By Lily Iatridis  September 29, 2016

How much has the presidential election been a topic of discussion in your family?

Kids only experience a few presidential election years before they’re grown, so studying a presidential election is an important learning opportunity! 

Monday's presidential debate got a lot of attention in the news media, and many reporters had an opinion on how last Monday's debate went and why.

Let your kids take a turn at playing the reporter!  With the project below, they'll use their critical thinking, writing and presentation skills to  form a fact-based position on the presidential debates and the candidates running for office.

Keep on reading for the lesson plan with links to supporting materials below.

Project News Report — The Presidential Debates

The objective of this activity is to use independent critical thinking, writing and presentation skills to determine a winner of the 2016 presidential debates.
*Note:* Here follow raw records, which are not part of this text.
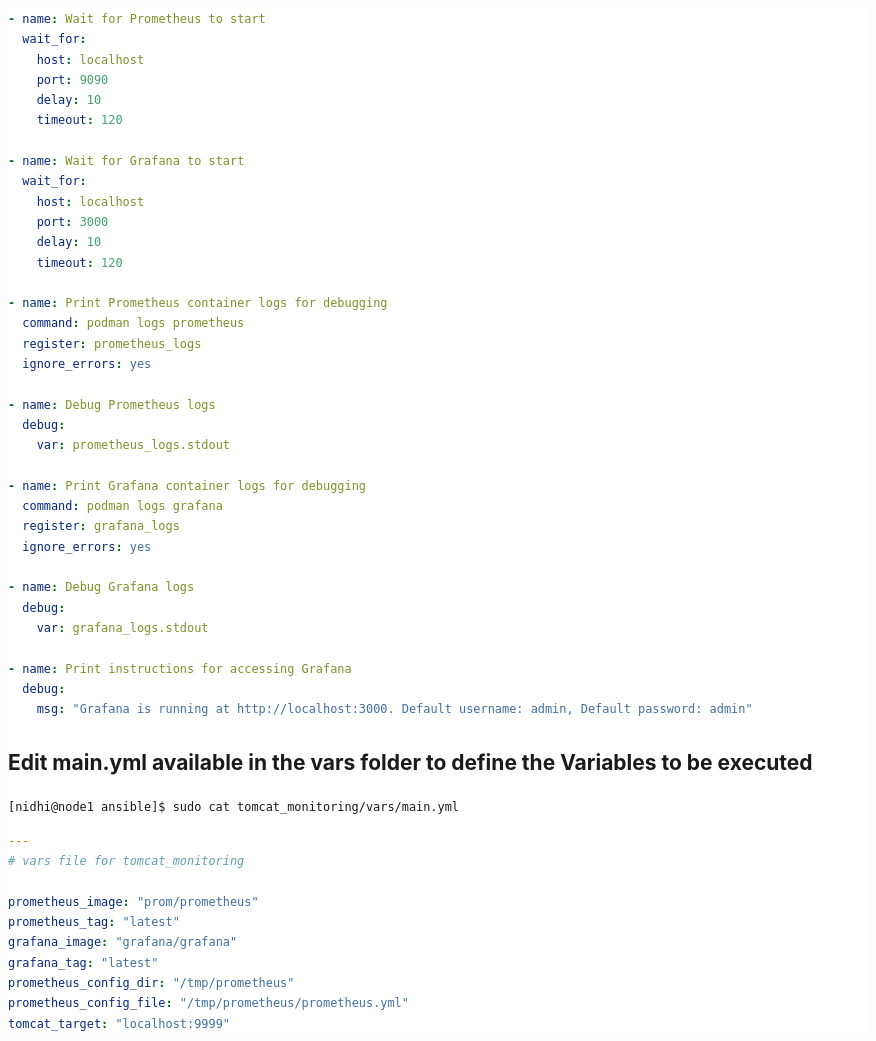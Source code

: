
 ``` YAML
- name: Wait for Prometheus to start
  wait_for:
    host: localhost
    port: 9090
    delay: 10
    timeout: 120

- name: Wait for Grafana to start
  wait_for:
    host: localhost
    port: 3000
    delay: 10
    timeout: 120

- name: Print Prometheus container logs for debugging
  command: podman logs prometheus
  register: prometheus_logs
  ignore_errors: yes

- name: Debug Prometheus logs
  debug:
    var: prometheus_logs.stdout

- name: Print Grafana container logs for debugging
  command: podman logs grafana
  register: grafana_logs
  ignore_errors: yes

- name: Debug Grafana logs
  debug:
    var: grafana_logs.stdout

- name: Print instructions for accessing Grafana
  debug:
    msg: "Grafana is running at http://localhost:3000. Default username: admin, Default password: admin"
```

## Edit main.yml available in the vars folder to define the Variables to be executed

```
[nidhi@node1 ansible]$ sudo cat tomcat_monitoring/vars/main.yml
```
```YAML
---
# vars file for tomcat_monitoring

prometheus_image: "prom/prometheus"
prometheus_tag: "latest"
grafana_image: "grafana/grafana"
grafana_tag: "latest"
prometheus_config_dir: "/tmp/prometheus"
prometheus_config_file: "/tmp/prometheus/prometheus.yml"
tomcat_target: "localhost:9999"
```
A few days before the next debate:

1. Download a copy of the Debate Viewer Handout, offered for free by PBS.org, by clicking on the link below. Review the vocabulary on the questions to learn what to listen for while watching one of the remaining debates.

Debate Viewer Handout

2. Read or watch video reports on last Monday’s Presidential debate by other reporters. Which approach do your teens like best? Would they want to mimic this format when they do their report? Below are  links to several examples from national news sources. Read or watch these with your kids.

CNN. This report offers short written reports on Monday’s debate from a variety of seasoned reporters with different perspectives.

3. Work with your kids to decide how they’ll want to present their debate review. What shape will their final project take? Decide this before they watch and start to take notes on the next debate.

During the next debate:

4. Complete the Debate Viewer Handout.

The day after the next debate:

5. Review the kids' notes together and discuss answers to the following critical thinking  questions. There’s no right or wrong answer, but it’s up to your kids to decide what is important, how important it is, and why.

  • Do you think either candidates’ physical appearance helped or hurt them in the debate?
  • What was your impression of each candidate during their exchanges with one another?
  • Do you think the manner in which candidates answer questions affects what the public thinks of them?
  • How should we judge a presidential candidate’s debate performance? Should a candidate’s image play a role?

6. Outline and write or present their own analysis on the debate! This can be done as a written report, a live oral presentation, or a video.